It’s difficult to venture into something new when you don’t know where to start. If you’ve never hunted before and don’t have anybody in your family who does, the process for getting started might seem overwhelming. Connect with a hunting mentor to guide you through the hunting process from gear selection to field dressing the deer.

What a Hunting Mentor Does

A hunting mentor is someone that can answer any questions you have about hunting and will guide you in the field on your first hunt. They will be by your side, talking you through the steps in real time. Get to know your hunting mentor first by exchanging emails, then meet in person. Discuss your experience level and what your goals are. How often are you looking to hunt? Are you planning on donating your harvests? Will you be using the meat yourself? These are all items you should discuss with your mentor before you get started. They will help you choose the right equipment for you and teach you how to scout, where to hunt, protocol during an active hunt, and how to donate or field dress your harvest.

Before you go on your first hunt, take the time to practice at a range together. Let them see your technique and coach you. Then, practice shooting at targets from your Stump blind so they can see your technique in real conditions. If there is anything you need to adjust in your shot, you should correct it before actively hunting.

Find a Hunting Mentor

To find a hunting mentor, check out various conservation organizations like the Quality Deer Management Association, the National Wild Turkey Federation, and the Rocky Mountain Elk Foundation. Each of these organizations hosts events that new hunters can attend. QDMA hosts Field to Fork events that teach new hunters how to harvest the deer, field dress it, and cook the meat to put a delicious meal on the table. Even if the organizations are not hosting an active hunt at the moment, see if you can attend a local chapter meeting or email someone at the organization to start a dialogue. They may lead you to someone in your area that will take you on one-on-one hunts.

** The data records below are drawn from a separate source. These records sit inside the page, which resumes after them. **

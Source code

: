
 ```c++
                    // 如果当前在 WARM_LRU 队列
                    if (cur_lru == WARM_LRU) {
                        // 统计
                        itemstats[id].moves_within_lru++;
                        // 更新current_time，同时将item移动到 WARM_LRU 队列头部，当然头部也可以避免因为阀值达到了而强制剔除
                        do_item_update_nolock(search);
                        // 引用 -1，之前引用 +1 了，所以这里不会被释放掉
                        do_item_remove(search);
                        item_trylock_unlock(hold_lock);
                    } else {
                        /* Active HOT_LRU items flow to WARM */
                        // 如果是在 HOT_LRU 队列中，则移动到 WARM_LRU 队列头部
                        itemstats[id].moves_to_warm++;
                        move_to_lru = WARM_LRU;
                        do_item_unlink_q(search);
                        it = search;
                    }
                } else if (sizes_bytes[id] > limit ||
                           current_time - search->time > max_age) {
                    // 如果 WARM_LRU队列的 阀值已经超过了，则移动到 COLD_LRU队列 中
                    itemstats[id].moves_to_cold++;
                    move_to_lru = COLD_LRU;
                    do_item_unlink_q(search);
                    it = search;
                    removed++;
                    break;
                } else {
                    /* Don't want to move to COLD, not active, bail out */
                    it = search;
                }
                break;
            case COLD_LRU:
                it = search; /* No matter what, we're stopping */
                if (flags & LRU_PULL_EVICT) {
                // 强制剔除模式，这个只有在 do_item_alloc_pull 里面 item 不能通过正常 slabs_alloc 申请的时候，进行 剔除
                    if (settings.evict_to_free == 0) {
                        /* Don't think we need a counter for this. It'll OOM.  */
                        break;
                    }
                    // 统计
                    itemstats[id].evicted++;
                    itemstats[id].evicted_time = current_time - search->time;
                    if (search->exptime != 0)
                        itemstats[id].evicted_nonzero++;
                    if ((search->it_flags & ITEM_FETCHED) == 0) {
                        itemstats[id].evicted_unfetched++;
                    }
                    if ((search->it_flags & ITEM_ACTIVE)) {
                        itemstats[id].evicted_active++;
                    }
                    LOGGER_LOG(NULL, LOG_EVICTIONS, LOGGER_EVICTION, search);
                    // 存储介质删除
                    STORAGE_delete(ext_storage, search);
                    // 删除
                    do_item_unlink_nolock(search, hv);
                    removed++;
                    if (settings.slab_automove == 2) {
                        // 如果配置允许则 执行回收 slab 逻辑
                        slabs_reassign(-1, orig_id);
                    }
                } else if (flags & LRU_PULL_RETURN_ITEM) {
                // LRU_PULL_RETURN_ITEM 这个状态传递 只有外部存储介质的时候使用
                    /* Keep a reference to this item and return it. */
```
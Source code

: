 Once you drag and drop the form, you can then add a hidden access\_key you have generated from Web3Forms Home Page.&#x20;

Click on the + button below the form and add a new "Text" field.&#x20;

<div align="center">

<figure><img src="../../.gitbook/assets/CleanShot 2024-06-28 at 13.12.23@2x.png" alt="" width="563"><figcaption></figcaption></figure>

State agencies will hold hunter education courses online or in person. The courses are vital and often required before going on your first hunt. Your state wildlife department might also host mentored hunts. Take your state’s hunter education course to get started. Reach out to the instructor or classmates to network until you find a hunter in your area.

Become a Hunting Mentor

If you’re a seasoned hunter who knows their way around the woods, consider helping a novice hunter by becoming a mentor. Imagine how rewarding it will feel to help your mentee on their first hunt and watch them bag their first deer. It will help sharpen your patience, communication, and teaching skills, which will help you on your own hunts and in other aspects of your life, like your career.

There are plenty of curious minds out there just waiting to get out and hunt. All they need is a helping hand. More people interested in hunting means more people interested in nature, wildlife, and conservation. It’s educational for all parties involved.